Posted: Thursday, October 9, 2014 7:00 am
By COLIN DEPPEN Era Reporter firstname.lastname@example.org | 0 comments
Local oil interests will be well represented on a proposed state advisory council meant to include small producers in regulatory discussions, while also reviewing existing oil and gas laws deemed bad for business.
Senate Bill 1310, approved Wednesday, is being viewed as a major victory for mom-and-pop oil and gas producers struggling under historically low profits and heightened regulations. The bill is now headed to the House for consideration.
The legislation sponsored by Sen. Scott Hutchinson aims to “empower” smaller, conventional producers through the creation of a Penn Grade Crude Development Advisory Council. The body, charged with studying existing regulations and recommending changes, will include local industry representatives from American Refining Group (ARG), the state’s only Penn Grade refinery; the Bradford-based Pennsylvania Independent Petroleum Producers (PIPP); and Warren’s Penn Grade Crude Oil Coalition (PGCC).
The council will also include representatives from the Pennsylvania Independent Oil and Gas Association (PIOGA), with appointments to the council will be made by the governor.
Mark Cline of Cline Oil in Bradford, who is also PIPP president and PGCC member, said it would mark the first true seat at the table for small, independent producers.
“I would love to do it,” he added of a possible role on the council, adding smaller conventional producers have been under-represented and often ignored in the state decision making process. The process, he claims, has been dominated by the emergence of Marcellus Shale in recent years, adding “Right now we smaller independent producers have no voice.”
SB 1310 hopes to change that by giving independent interests a direct, advisory role.
Hutchinson said the advisory council will assist the Pennsylvania Department of Environmental Protection (DEP) to ensure that the differences between conventional and unconventional drilling operations are taken into account as oil and gas regulations and laws are developed and implemented.
The distinction has been a rallying point for conventional producers, or shallow well producers, who claim they are caught up in state regulatory attempts to rein in Marcellus Shale, or unconventional producers.

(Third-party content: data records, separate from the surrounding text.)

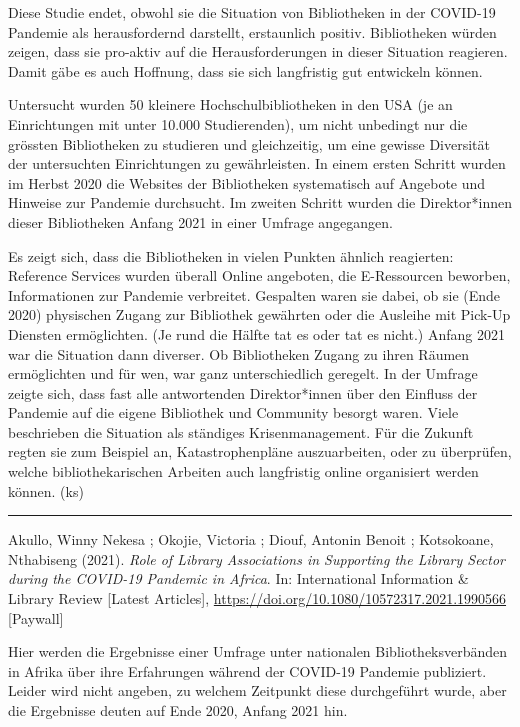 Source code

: \documentclass[a4paper,
fontsize=11pt,
oneside,
numbers=noperiodatend,
parskip=half-,
bibliography=totoc,
final
]{scrartcl}
\begin{document}
Diese Studie endet, obwohl sie die Situation von Bibliotheken in der
COVID-19 Pandemie als herausfordernd darstellt, erstaunlich positiv.
Bibliotheken würden zeigen, dass sie pro-aktiv auf die Herausforderungen
in dieser Situation reagieren. Damit gäbe es auch Hoffnung, dass sie
sich langfristig gut entwickeln können.

Untersucht wurden 50 kleinere Hochschulbibliotheken in den USA (je an
Einrichtungen mit unter 10.000 Studierenden), um nicht unbedingt nur die
grössten Bibliotheken zu studieren und gleichzeitig, um eine gewisse
Diversität der untersuchten Einrichtungen zu gewährleisten. In einem
ersten Schritt wurden im Herbst 2020 die Websites der Bibliotheken
systematisch auf Angebote und Hinweise zur Pandemie durchsucht. Im
zweiten Schritt wurden die Direktor*innen dieser Bibliotheken Anfang
2021 in einer Umfrage angegangen.

Es zeigt sich, dass die Bibliotheken in vielen Punkten ähnlich
reagierten: Reference Services wurden überall Online angeboten, die
E-Ressourcen beworben, Informationen zur Pandemie verbreitet. Gespalten
waren sie dabei, ob sie (Ende 2020) physischen Zugang zur Bibliothek
gewährten oder die Ausleihe mit Pick-Up Diensten ermöglichten. (Je rund
die Hälfte tat es oder tat es nicht.) Anfang 2021 war die Situation dann
diverser. Ob Bibliotheken Zugang zu ihren Räumen ermöglichten und für
wen, war ganz unterschiedlich geregelt. In der Umfrage zeigte sich, dass
fast alle antwortenden Direktor*innen über den Einfluss der Pandemie auf
die eigene Bibliothek und Community besorgt waren. Viele beschrieben die
Situation als ständiges Krisenmanagement. Für die Zukunft regten sie zum
Beispiel an, Katastrophenpläne auszuarbeiten, oder zu überprüfen, welche
bibliothekarischen Arbeiten auch langfristig online organisiert werden
können. (ks)

\begin{center}\rule{0.5\linewidth}{0.5pt}\end{center}

Akullo, Winny Nekesa ; Okojie, Victoria ; Diouf, Antonin Benoit ;
Kotsokoane, Nthabiseng (2021). \emph{Role of Library Associations in
Supporting the Library Sector during the COVID-19 Pandemic in Africa}.
In: International Information \& Library Review {[}Latest Articles{]},
\url{https://doi.org/10.1080/10572317.2021.1990566} {[}Paywall{]}

Hier werden die Ergebnisse einer Umfrage unter nationalen
Bibliotheksverbänden in Afrika über ihre Erfahrungen während der
COVID-19 Pandemie publiziert. Leider wird nicht angeben, zu welchem
Zeitpunkt diese durchgeführt wurde, aber die Ergebnisse deuten auf Ende
2020, Anfang 2021 hin.
\end{document}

Marcellus Shale drillers are relative new arrivals to Pennsylvania compared with shallow well producers like Cline who have been operating here for generations. But the sheer volume and size of the Marcellus Shale boom in 2008 captured the state and nation’s attention, as well as that of regulators.
“Marcellus Shale production can take center stage to such an extent that the conventional industry which we’ve had for a long time lose their voice,” said Rep. Matt Gabler, R-DuBois.

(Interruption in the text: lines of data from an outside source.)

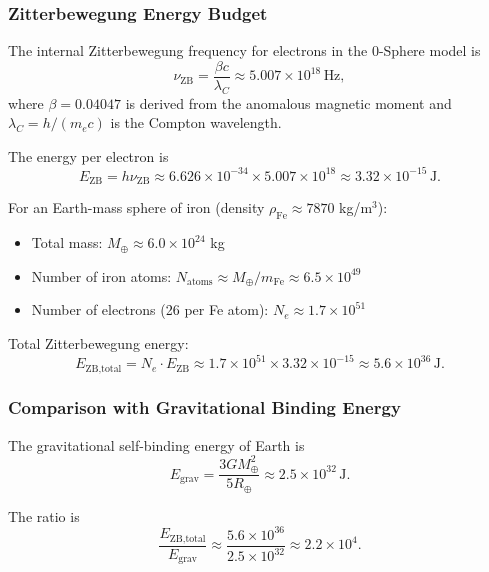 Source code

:\documentclass[%
 reprint,
 amsmath,amssymb,
 aps,
 prb,
]{revtex4-2}
\numberwithin{equation}{section}
\begin{document}
\subsubsection{Zitterbewegung Energy Budget}

The internal Zitterbewegung frequency for electrons in the 0-Sphere model is \cite{Hanamura2024spin}
\begin{equation}
\nu_{\text{ZB}} = \frac{\beta c}{\lambda_C} \approx 5.007 \times 10^{18}\,\text{Hz},
\end{equation}
where $\beta = 0.04047$ is derived from the anomalous magnetic moment and $\lambda_C = h/(m_e c)$ is the Compton wavelength.

The energy per electron is
\begin{equation}
E_{\text{ZB}} = h\nu_{\text{ZB}} \approx 6.626 \times 10^{-34} \times 5.007 \times 10^{18} \approx 3.32 \times 10^{-15}\,\text{J}.
\end{equation}

For an Earth-mass sphere of iron (density $\rho_{\text{Fe}} \approx 7870$ kg/m$^3$):
\begin{itemize}
\item Total mass: $M_{\oplus} \approx 6.0 \times 10^{24}$ kg
\item Number of iron atoms: $N_{\text{atoms}} \approx M_{\oplus}/m_{\text{Fe}} \approx 6.5 \times 10^{49}$
\item Number of electrons (26 per Fe atom): $N_e \approx 1.7 \times 10^{51}$
\end{itemize}

Total Zitterbewegung energy:
\begin{equation}
E_{\text{ZB,total}} = N_e \cdot E_{\text{ZB}} \approx 1.7 \times 10^{51} \times 3.32 \times 10^{-15} \approx 5.6 \times 10^{36}\,\text{J}.
\end{equation}

\subsubsection{Comparison with Gravitational Binding Energy}

The gravitational self-binding energy of Earth is
\begin{equation}
E_{\text{grav}} = \frac{3GM_{\oplus}^2}{5R_{\oplus}} \approx 2.5 \times 10^{32}\,\text{J}.
\end{equation}

The ratio is
\begin{equation}
\frac{E_{\text{ZB,total}}}{E_{\text{grav}}} \approx \frac{5.6 \times 10^{36}}{2.5 \times 10^{32}} \approx 2.2 \times 10^4.
\end{equation}
\end{document}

“In many cases they (conventional producers) feel that as the bureaucracy grows, not all stakeholders are being heard.”
Conventional producers have long battled for separate regulations, arguing against heightened requirements under Chapter 78 of the Oil and Gas Act. The requirements were meant to stem unwanted side effects of the Marcellus Shale boom, but have hit smaller producers hard financially, conventional producers argue.

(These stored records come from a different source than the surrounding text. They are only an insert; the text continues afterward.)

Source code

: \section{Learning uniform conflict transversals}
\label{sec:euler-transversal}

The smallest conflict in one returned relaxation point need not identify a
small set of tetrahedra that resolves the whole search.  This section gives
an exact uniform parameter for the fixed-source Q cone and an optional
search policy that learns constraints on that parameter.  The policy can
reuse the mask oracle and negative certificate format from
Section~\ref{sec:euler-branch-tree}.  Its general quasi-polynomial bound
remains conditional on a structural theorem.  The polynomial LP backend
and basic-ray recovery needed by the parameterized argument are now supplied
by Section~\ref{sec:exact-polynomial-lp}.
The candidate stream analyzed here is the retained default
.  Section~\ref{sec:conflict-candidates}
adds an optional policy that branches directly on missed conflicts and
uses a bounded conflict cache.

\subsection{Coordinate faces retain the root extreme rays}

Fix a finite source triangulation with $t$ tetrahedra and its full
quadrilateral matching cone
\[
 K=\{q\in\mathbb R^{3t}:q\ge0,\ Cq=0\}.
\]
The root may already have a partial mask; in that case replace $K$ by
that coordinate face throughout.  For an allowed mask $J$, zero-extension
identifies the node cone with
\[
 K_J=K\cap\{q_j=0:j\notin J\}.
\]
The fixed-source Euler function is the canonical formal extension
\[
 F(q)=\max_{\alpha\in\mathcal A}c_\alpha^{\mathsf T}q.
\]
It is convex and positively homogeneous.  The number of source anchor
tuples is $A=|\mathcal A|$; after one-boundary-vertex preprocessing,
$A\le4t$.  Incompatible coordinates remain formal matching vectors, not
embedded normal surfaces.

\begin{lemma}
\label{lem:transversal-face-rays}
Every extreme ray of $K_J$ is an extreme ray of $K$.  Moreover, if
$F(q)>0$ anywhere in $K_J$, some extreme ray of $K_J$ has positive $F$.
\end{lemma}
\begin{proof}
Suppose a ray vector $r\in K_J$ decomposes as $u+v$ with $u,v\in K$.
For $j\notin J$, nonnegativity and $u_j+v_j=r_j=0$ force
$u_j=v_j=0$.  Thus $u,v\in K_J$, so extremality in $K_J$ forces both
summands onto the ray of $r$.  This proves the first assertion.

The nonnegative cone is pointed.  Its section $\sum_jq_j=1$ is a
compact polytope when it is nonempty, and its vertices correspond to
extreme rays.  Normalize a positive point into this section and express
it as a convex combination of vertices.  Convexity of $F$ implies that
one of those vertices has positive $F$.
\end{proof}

“Technological advances that have allowed for the development of previously inaccessible formations have necessitated updates and revisions to Pennsylvania’s laws and regulations governing this new unconventional ‘shale gas’ industry,” said Hutchinson.
“Unfortunately, many regulatory and legislative changes did not recognize the significant differences between conventional and unconventional industries.”
Rep. Marty Causer, R-Turtlepoint, another supporter in the House, said the difference between conventional and unconventional producers, a key distinction, is lost on some in the state capital.
“I think a lot of people in Harrisburg don’t understand the difference between conventional and unconventional drilling,” he said.
“We’ve been working really hard to educate people on that, but to have a council formed with representatives from the conventional industry to provide guidance to Harrisburg and the DEP, that will be very beneficial.”
Cline hopes a potential seat on the council would allow him to tackle issues like the Chapter 78 changes from the inside.
He also hopes for a chance to address confusion surrounding state water regulations and waste water disposal. He says current regulations are prohibitively expensive at roughly $800 per barrel to treat. He’d also like to address regulations regarding which waterways are protected and off limits, saying the number is currently too great— although environmental groups argue the regulations don’t go far enough in protecting land, air and water in the Commonwealth from the industrial process.
“They (the DEP) always go to PIOGA, they’re big producers, most in Marcellus Shale, and they don’t represent us smaller guys,” Cline said.
“Right now we smaller independent producers have no voice,” he said.